Project Name: Wikidumpparse
Type of quota increase requested: Custom Flavour g2.cores8.ram16.disk1500
Reason: The main point of this project is to pre-compute wikidata-dump level statistics about all humans, and store them in a database. Allow me to explain the calculation that leads to the 1.5TB request. Detailed calculation this google doc.
- The version 1, proof of concept , of this project "Denelezh" ran for 2 years and generated 300GB of data. See T263703#6622726
- Assuming we want this to run for 3 years or 150 weeks. (Project follows the weekly wikidata dump cycle).

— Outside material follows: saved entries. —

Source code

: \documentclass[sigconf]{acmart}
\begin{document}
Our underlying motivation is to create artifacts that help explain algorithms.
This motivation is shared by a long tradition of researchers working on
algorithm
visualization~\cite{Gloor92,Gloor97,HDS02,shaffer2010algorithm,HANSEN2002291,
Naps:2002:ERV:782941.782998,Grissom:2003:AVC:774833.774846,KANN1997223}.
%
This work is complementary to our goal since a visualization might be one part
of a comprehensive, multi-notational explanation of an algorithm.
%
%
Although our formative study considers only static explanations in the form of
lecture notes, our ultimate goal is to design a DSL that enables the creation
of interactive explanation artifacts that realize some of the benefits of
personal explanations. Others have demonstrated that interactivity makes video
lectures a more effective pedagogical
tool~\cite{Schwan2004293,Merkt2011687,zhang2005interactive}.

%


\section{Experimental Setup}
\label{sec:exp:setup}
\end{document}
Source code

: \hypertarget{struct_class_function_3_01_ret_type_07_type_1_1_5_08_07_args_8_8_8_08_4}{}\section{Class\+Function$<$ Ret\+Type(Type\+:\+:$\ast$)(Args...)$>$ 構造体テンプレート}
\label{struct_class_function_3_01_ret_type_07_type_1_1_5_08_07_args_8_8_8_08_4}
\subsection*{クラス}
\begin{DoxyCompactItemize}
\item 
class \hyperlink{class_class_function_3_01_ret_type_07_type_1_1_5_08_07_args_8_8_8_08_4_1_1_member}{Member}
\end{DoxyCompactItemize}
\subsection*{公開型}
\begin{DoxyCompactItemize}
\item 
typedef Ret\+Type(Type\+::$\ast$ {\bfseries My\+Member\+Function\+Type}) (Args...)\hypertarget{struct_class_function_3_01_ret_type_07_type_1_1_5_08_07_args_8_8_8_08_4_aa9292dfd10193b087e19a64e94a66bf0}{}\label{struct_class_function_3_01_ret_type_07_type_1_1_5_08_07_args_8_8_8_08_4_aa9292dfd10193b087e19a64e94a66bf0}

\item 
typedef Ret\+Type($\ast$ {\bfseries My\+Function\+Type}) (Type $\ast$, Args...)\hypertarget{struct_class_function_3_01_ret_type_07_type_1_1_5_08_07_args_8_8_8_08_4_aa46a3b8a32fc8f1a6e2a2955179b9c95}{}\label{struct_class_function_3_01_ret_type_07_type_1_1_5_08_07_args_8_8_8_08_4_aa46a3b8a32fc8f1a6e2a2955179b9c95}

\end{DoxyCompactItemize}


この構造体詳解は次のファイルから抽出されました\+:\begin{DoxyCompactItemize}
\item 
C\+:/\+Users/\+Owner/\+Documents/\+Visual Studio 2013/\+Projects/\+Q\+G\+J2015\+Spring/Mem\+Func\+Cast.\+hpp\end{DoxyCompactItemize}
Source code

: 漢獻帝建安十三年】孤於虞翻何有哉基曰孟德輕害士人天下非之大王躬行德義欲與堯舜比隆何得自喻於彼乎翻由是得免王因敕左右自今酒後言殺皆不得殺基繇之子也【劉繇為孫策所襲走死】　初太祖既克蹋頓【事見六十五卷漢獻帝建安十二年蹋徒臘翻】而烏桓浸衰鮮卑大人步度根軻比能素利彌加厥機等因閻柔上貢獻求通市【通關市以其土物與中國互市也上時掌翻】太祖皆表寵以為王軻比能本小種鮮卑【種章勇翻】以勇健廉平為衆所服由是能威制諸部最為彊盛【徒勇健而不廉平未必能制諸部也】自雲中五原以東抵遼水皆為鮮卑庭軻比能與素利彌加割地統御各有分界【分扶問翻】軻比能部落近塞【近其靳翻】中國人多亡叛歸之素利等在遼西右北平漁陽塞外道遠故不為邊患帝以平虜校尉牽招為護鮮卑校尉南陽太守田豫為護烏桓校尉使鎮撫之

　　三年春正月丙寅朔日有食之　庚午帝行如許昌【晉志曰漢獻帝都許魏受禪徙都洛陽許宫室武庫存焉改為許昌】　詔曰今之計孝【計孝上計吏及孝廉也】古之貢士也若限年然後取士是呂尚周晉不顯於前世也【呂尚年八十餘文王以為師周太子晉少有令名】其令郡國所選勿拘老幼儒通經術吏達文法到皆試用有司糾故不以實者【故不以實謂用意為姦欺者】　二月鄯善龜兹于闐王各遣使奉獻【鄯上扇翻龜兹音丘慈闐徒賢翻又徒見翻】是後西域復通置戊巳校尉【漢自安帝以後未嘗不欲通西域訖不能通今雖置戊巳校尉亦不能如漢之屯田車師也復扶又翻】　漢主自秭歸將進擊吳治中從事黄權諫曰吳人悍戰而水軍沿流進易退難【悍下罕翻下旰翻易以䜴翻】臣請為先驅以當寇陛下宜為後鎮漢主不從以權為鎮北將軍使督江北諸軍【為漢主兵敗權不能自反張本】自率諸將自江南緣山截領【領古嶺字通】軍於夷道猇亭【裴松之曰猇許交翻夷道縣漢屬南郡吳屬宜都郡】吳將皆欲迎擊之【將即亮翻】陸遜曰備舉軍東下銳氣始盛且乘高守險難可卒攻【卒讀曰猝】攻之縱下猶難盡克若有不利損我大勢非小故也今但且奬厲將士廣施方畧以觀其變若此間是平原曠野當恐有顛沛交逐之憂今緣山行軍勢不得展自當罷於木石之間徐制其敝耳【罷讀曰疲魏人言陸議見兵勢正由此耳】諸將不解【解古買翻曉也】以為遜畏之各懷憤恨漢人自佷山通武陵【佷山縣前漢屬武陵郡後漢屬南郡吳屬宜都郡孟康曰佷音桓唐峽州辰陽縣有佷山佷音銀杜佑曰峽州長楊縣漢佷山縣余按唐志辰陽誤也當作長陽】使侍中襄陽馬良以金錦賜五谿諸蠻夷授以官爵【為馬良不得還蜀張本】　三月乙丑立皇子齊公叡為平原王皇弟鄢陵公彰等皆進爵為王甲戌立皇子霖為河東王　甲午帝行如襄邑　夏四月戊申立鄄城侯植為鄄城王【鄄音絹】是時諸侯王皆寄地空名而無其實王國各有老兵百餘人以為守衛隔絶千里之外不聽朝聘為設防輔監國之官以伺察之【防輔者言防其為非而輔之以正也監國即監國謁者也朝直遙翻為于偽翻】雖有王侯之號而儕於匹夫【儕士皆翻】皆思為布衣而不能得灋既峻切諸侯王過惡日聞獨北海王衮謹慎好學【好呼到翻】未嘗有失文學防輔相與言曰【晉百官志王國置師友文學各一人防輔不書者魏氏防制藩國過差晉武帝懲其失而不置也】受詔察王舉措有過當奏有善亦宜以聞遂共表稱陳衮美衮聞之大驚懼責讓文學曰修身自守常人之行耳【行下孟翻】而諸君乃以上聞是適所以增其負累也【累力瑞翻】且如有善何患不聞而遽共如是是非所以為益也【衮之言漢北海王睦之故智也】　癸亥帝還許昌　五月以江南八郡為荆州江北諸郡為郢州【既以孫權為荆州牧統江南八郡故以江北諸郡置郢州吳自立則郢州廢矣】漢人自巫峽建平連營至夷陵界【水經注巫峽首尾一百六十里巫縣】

- Empirically, from the proof of concept, the "input" data can be modelled by y=(4.5+0.005x)GB where x:=weeks since launch
- Empirically, from the proof of concept, the "output" data can be modelled by y=(4.5+0.013x)GB where x:=weeks since launch
- Given the strategy of keeping just the last 1-year of input data after 3 years, we have integral y=5.5+0.005x from 0 to 50 weeks (wolfram alpha link)
- Given keeping all of the output data for 3 yeas, we have integral y=4.5+0.013x from 0 to 150 weeks
|256||last 1 year of input data||integral y=5.5+0.005x from 0 to 50 weeks|
|821||3 years of output data||integral y=4.5+0.013x from 0 to 150 weeks|
|300||2 years of 'backfill data' from denelezh.org (WMFR)||empirical|
|75||5 years of 'backfill data' from whgi.wmflabs.org||empirical|
|1452||grand total for 3 years of running humaniki project||sum of above|
Thank you in advance. I am happy to answer any questions you have.